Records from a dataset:

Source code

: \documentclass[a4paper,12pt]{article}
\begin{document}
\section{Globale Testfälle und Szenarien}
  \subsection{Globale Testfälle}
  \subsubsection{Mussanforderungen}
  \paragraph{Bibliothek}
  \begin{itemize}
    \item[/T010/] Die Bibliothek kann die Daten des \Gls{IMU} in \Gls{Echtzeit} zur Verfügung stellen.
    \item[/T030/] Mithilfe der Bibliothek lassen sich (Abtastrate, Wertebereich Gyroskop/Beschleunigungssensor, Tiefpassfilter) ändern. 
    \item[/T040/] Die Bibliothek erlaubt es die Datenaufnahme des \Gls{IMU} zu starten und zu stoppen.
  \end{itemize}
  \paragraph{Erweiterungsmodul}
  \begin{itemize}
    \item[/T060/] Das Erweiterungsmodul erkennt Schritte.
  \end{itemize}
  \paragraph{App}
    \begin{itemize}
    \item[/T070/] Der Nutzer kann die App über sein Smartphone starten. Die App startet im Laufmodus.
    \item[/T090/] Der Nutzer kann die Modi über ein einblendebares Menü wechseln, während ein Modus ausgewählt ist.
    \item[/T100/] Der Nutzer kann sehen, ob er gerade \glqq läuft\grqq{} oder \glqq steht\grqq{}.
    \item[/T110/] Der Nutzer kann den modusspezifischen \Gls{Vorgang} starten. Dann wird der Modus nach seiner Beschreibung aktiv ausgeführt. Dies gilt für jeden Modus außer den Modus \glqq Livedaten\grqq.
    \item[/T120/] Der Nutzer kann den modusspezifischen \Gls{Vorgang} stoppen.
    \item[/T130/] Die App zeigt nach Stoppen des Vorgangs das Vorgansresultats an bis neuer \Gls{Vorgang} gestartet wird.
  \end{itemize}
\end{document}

--

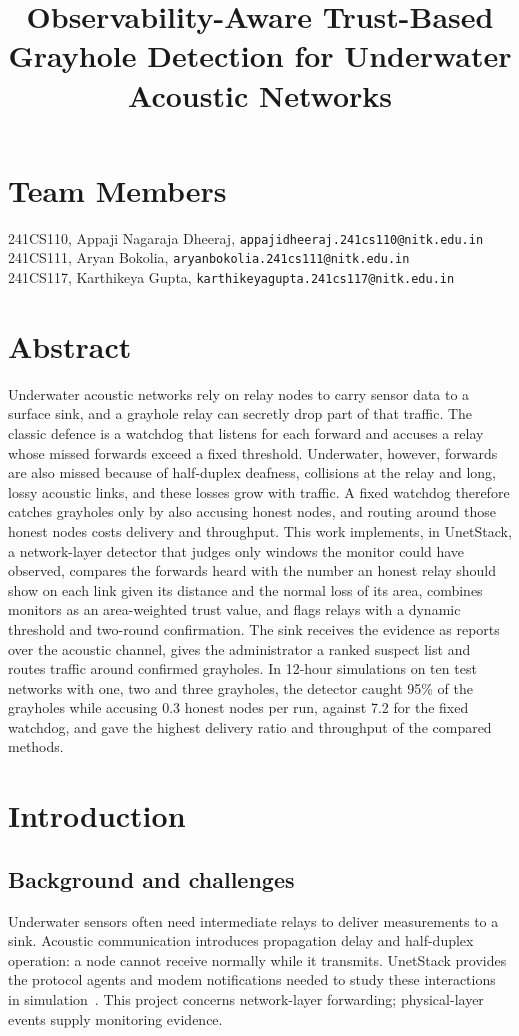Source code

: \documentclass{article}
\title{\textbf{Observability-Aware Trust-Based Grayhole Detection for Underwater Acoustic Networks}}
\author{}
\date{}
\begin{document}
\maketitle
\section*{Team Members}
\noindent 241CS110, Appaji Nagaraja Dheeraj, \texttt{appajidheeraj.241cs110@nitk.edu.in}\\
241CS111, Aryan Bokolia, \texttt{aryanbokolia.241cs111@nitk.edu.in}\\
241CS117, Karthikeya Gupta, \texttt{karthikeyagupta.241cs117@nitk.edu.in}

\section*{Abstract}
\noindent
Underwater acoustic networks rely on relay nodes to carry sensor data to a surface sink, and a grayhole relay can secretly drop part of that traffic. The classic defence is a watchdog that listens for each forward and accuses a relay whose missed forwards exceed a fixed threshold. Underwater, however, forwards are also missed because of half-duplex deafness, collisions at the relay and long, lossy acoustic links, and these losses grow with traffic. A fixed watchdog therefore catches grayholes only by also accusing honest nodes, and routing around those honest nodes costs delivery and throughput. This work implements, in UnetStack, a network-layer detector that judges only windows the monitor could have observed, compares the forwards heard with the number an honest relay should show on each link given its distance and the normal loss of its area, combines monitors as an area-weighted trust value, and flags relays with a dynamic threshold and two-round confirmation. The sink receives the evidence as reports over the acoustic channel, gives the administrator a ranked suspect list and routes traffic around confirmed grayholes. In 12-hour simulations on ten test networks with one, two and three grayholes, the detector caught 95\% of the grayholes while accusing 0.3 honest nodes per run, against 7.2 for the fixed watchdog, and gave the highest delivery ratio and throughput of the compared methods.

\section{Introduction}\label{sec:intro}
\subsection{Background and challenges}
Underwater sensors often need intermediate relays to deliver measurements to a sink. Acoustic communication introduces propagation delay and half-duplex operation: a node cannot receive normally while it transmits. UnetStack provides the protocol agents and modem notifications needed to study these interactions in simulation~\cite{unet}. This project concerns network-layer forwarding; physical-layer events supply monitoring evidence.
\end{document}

PROBLEM STATEMENT – Your answer should be every line above that contains the word "glqq".

RESULT OF THE EXERCISE –
    \item[/T100/] Der Nutzer kann sehen, ob er gerade \glqq läuft\grqq{} oder \glqq steht\grqq{}.
    \item[/T110/] Der Nutzer kann den modusspezifischen \Gls{Vorgang} starten. Dann wird der Modus nach seiner Beschreibung aktiv ausgeführt. Dies gilt für jeden Modus außer den Modus \glqq Livedaten\grqq.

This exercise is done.